▸ **Task directions**
Tally the lines in the entries below where the string "json" occurs. Reply with the total alone.
--- Records for the task Enclosed Below ---
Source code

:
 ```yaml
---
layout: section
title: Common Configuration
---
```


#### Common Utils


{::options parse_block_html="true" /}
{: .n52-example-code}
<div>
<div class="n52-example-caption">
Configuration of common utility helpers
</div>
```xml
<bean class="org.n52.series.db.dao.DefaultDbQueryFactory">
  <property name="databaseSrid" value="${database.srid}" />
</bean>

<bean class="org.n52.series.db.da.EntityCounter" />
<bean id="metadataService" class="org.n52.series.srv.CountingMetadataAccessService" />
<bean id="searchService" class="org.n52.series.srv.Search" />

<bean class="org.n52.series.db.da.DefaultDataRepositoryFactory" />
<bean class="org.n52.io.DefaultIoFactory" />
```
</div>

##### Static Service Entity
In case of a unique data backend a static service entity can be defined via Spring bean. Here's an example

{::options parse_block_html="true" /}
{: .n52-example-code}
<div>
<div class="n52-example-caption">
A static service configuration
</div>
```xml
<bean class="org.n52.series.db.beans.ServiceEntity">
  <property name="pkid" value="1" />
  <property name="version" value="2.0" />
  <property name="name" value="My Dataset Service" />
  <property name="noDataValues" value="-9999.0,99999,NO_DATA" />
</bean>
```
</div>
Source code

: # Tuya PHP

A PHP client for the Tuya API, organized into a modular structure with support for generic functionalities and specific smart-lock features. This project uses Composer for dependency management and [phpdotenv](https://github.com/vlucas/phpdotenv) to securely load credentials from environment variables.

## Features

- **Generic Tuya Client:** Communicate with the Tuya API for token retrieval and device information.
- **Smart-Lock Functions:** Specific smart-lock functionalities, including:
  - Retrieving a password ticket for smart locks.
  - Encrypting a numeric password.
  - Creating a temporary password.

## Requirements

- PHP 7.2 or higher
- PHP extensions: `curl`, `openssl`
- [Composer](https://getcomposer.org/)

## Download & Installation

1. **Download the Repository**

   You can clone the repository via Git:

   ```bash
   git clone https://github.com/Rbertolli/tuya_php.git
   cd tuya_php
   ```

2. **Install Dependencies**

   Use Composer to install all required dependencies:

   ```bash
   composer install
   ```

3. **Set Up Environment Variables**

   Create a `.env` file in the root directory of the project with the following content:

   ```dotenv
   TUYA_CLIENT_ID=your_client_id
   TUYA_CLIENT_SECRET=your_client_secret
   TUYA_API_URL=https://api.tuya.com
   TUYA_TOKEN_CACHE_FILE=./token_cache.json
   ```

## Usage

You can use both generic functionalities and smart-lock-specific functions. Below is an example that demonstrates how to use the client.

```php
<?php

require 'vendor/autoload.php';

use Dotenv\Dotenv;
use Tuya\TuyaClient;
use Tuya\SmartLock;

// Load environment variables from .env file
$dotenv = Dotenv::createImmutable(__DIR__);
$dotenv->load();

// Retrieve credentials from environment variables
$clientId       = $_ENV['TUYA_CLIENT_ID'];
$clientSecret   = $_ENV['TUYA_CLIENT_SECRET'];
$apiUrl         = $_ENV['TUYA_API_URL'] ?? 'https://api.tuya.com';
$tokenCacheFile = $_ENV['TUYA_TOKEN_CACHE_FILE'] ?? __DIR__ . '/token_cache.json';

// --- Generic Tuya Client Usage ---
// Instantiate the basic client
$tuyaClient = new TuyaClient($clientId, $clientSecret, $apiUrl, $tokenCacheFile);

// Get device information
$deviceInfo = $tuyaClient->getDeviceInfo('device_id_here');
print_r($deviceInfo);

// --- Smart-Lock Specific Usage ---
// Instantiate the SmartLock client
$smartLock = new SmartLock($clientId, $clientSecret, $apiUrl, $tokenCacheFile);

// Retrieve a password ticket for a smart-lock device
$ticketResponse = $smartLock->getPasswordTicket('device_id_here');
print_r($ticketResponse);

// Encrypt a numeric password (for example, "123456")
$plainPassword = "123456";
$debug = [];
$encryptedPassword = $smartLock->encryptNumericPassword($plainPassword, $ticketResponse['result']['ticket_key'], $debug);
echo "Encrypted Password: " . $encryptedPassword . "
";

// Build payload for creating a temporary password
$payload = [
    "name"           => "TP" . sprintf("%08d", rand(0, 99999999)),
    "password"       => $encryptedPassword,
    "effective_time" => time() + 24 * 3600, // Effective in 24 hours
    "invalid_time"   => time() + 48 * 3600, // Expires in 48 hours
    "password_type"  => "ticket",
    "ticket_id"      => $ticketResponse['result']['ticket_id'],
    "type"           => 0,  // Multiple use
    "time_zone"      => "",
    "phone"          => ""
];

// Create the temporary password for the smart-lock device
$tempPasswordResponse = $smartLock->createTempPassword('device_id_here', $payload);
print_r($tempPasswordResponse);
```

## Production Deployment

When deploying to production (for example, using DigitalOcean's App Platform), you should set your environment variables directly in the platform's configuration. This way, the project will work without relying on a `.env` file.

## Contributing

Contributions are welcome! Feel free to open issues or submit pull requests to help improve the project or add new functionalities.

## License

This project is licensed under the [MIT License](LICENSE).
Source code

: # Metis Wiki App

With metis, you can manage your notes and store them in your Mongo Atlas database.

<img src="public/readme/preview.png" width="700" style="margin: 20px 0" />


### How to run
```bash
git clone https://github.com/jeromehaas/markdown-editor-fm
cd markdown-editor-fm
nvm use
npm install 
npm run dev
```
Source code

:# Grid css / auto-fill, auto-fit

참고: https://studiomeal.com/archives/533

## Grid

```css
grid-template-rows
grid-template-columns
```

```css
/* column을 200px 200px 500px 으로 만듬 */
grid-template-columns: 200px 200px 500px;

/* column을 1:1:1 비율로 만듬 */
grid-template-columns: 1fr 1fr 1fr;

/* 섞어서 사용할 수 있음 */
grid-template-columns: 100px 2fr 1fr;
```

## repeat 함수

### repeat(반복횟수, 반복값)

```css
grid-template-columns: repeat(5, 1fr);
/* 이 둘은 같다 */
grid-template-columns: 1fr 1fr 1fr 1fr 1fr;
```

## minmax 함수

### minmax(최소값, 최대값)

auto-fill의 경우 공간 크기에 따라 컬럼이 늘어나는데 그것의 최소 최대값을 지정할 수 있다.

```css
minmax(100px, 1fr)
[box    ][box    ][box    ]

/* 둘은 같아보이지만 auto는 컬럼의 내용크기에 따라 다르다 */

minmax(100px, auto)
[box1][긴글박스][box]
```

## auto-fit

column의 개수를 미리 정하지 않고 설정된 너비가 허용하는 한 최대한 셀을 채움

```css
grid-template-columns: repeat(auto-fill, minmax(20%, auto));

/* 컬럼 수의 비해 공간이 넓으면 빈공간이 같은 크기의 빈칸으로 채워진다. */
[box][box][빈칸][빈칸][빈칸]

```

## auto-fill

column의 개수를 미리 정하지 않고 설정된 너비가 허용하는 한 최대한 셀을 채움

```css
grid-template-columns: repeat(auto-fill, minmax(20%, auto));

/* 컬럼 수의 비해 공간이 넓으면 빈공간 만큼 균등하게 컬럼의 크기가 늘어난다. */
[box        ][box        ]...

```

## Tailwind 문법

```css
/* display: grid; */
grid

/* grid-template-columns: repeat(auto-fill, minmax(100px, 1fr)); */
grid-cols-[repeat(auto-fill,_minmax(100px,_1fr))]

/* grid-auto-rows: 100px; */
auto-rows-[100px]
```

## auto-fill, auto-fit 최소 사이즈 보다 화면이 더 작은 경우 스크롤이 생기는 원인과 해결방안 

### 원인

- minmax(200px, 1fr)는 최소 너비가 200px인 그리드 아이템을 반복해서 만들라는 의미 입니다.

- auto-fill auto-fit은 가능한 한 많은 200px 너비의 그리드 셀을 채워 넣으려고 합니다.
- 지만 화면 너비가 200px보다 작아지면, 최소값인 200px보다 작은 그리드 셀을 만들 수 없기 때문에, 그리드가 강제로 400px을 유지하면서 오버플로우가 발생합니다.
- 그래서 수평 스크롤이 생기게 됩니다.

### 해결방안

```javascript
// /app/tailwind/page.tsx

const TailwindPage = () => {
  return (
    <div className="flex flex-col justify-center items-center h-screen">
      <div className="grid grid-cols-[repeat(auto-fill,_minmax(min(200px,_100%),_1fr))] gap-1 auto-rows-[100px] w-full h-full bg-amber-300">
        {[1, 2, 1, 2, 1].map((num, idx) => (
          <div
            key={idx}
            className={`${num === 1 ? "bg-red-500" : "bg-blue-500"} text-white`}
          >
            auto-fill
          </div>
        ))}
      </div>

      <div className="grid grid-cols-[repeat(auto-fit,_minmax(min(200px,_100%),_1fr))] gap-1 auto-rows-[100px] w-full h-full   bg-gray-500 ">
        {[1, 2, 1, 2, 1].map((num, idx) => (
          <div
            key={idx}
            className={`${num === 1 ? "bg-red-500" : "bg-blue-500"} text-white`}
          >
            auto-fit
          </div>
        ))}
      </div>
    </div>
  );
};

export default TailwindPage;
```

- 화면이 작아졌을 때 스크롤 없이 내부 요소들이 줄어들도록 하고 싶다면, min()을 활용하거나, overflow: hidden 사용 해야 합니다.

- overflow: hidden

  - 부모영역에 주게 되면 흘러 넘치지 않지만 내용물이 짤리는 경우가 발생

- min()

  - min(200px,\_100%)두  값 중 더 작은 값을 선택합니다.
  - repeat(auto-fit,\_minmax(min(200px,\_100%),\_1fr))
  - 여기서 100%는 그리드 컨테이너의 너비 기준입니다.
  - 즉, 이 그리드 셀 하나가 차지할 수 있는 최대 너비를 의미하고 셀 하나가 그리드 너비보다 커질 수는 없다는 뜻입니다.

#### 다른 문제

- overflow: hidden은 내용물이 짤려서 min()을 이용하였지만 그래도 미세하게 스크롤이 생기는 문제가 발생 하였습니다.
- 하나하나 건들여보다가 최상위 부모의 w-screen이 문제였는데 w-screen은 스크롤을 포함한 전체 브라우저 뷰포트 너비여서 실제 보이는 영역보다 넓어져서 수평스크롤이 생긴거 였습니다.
--- End of Enclosed Records for the task ---
▸ **Reply to the task**
2